Content starts

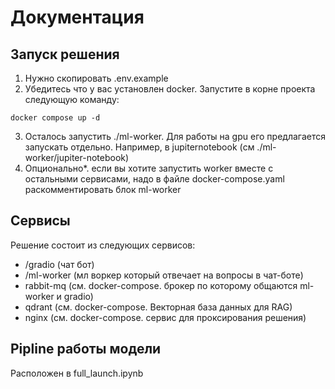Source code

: # Документация

## Запуск решения

1) Нужно скопировать .env.example
2) Убедитесь что у вас установлен docker. Запустите в корне проекта следующую команду: 
```
docker compose up -d
```
3) Осталось запустить ./ml-worker. Для работы на gpu его предлагается запускать отдельно.
Например, в jupiternotebook (см ./ml-worker/jupiter-notebook)
4) Опционально*. если вы хотите запустить worker вместе с остальными сервисами, надо в файле docker-compose.yaml 
раскомментировать блок ml-worker

## Сервисы

Решение состоит из следующих сервисов:
- /gradio (чат бот)
- /ml-worker (мл воркер который отвечает на вопросы в чат-боте)
- rabbit-mq (см. docker-compose. брокер по которому общаются ml-worker и gradio)
- qdrant (см. docker-compose. Векторная база данных для RAG)
- nginx (см. docker-compose. сервис для проксирования решения)

## Pipline работы модели

Расположен в full_launch.ipynb
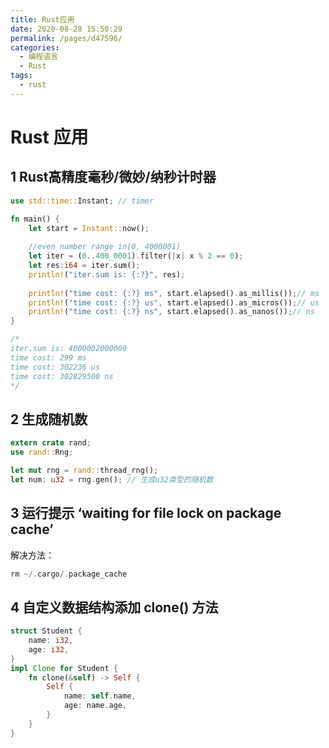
 ```yaml
---
title: Rust应用
date: 2020-08-28 15:50:29
permalink: /pages/d47596/
categories: 
  - 编程语言
  - Rust
tags: 
  - rust
---
```

# Rust 应用

## 1 Rust高精度毫秒/微妙/纳秒计时器
```rust
use std::time::Instant; // timer

fn main() {
    let start = Instant::now();
 	
 	//even number range in[0, 4000001)
    let iter = (0..400_0001).filter(|x| x % 2 == 0);
    let res:i64 = iter.sum();
    println!("iter.sum is: {:?}", res);
    
    println!("time cost: {:?} ms", start.elapsed().as_millis());// ms
    println!("time cost: {:?} us", start.elapsed().as_micros());// us
    println!("time cost: {:?} ns", start.elapsed().as_nanos());// ns
}

/*
iter.sum is: 4000002000000
time cost: 299 ms
time cost: 302236 us
time cost: 302829500 ns
*/
```

## 2 生成随机数

```rust
extern crate rand;
use rand::Rng;

let mut rng = rand::thread_rng();
let num: u32 = rng.gen(); // 生成u32类型的随机数
```

## 3 运行提示 ‘waiting for file lock on package cache’
解决方法：
```rust
rm ~/.cargo/.package_cache
```

## 4 自定义数据结构添加 clone() 方法
```rust
struct Student {
    name: i32,
    age: i32,
}
impl Clone for Student {
    fn clone(&self) -> Self {
        Self {
            name: self.name,
            age: name.age,
        }
    }
}
```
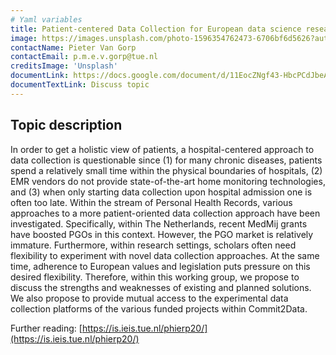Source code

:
```yaml
---
# Yaml variables
title: Patient-centered Data Collection for European data science research
image: https://images.unsplash.com/photo-1596354762473-6706bf6d5626?auto=format&fit=crop&w=640
contactName: Pieter Van Gorp
contactEmail: p.m.e.v.gorp@tue.nl
creditsImage: 'Unsplash'
documentLink: https://docs.google.com/document/d/11EocZNgf43-HbcPCdJbeAc8GRJovXFjjXdMxtfcfXTw/edit?usp=sharing
documentTextLink: Discuss topic
---
```


## Topic description

In order to get a holistic view of patients, a hospital-centered approach to data collection is questionable since (1) for many chronic diseases, patients spend a relatively small time within the physical boundaries of hospitals, (2) EMR vendors do not provide state-of-the-art home monitoring technologies, and (3) when only starting data collection upon hospital admission one is often too late. Within the stream of Personal Health Records, various approaches to a more patient-oriented data collection approach have been investigated. Specifically, within The Netherlands, recent MedMij grants have boosted PGOs in this context. However, the PGO market is relatively immature. Furthermore, within research settings, scholars often need flexibility to experiment with novel data collection approaches. At the same time, adherence to European values and legislation puts pressure on this desired flexibility. Therefore, within this working group, we propose to discuss the strengths and weaknesses of existing and planned solutions. We also propose to provide mutual access to the experimental data collection platforms of the various funded projects within Commit2Data.

Further reading: [https://is.ieis.tue.nl/phierp20/](https://is.ieis.tue.nl/phierp20/)
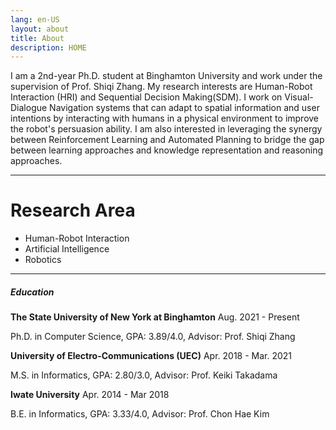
 ```yaml
---
lang: en-US
layout: about
title: About
description: HOME
---
```



I am a 2nd-year Ph.D. student at Binghamton University and work under the supervision of Prof. Shiqi Zhang.
My research interests are Human-Robot Interaction (HRI) and Sequential Decision Making(SDM).
I work on Visual-Dialogue Navigation systems that can adapt to spatial information and user intentions by interacting with humans in a
physical environment to improve the robot's persuasion ability.
I am also interested in leveraging the synergy between Reinforcement Learning and Automated Planning to bridge the gap between learning approaches and knowledge representation and reasoning approaches.

<!--
I research on a Dialog-Navigation problem. We learned Dialog and Navigation in this cource. Navigation is a combination research on those two conventional research. In our research, we focus on the robot which can convince a human to make a good decision in a scenario where the human and the robot move around and they sometimes conversate.


As you learned in this cource, dialog is conducted in a loop of human and robot. Navigation is that a robot moves around an environment. In conventional research, dialog took place in a fixed location, and neither a human nor a robot move. Dialog-Navigation is a combination research on those two conventional research. There are two types of researches on Dialog-Navigation.
-->

----

# Research Area
* Human-Robot Interaction
* Artificial Intelligence
* Robotics

----------

##### Education

**The State University of New York at Binghamton** <span class="tag">Aug. 2021 - Present</span>

Ph.D. in Computer Science,
GPA: 3.89/4.0,
Advisor: Prof. Shiqi Zhang

**University of Electro-Communications (UEC)** <span class="tag">Apr. 2018 - Mar. 2021</span>

M.S. in Informatics,
GPA: 2.80/3.0,
Advisor: Prof. Keiki Takadama

**Iwate University** <span class="tag">Apr. 2014 - Mar 2018</span>

B.E. in Informatics,
GPA: 3.33/4.0,
Advisor: Prof. Chon Hae Kim
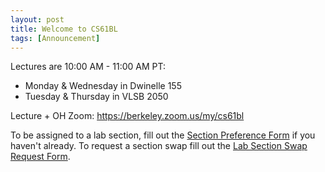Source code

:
 ```yaml
---
layout: post
title: Welcome to CS61BL
tags: [Announcement]
---
```


Lectures are 10:00 AM - 11:00 AM PT:
 - Monday & Wednesday in Dwinelle 155
 - Tuesday & Thursday in VLSB 2050

Lecture + OH Zoom: https://berkeley.zoom.us/my/cs61bl

To be assigned to a lab section, fill out the [Section Preference Form](https://forms.gle/zAmjHAbppDWt9gas7) if you haven't already. To request a section swap fill out the [Lab Section Swap Request Form](https://docs.google.com/forms/d/e/1FAIpQLSc2Rn0kuDndHQJF8clXeSLQbiYFQaW4_i4V6NQmL4R2s7_ETA/viewform?usp=sf_link).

Content ends

* [Aim of the exercise]: Read the entries and select each line where the word "Informatics" is found.

* [Response to the task]:
M.S. in Informatics,
B.E. in Informatics,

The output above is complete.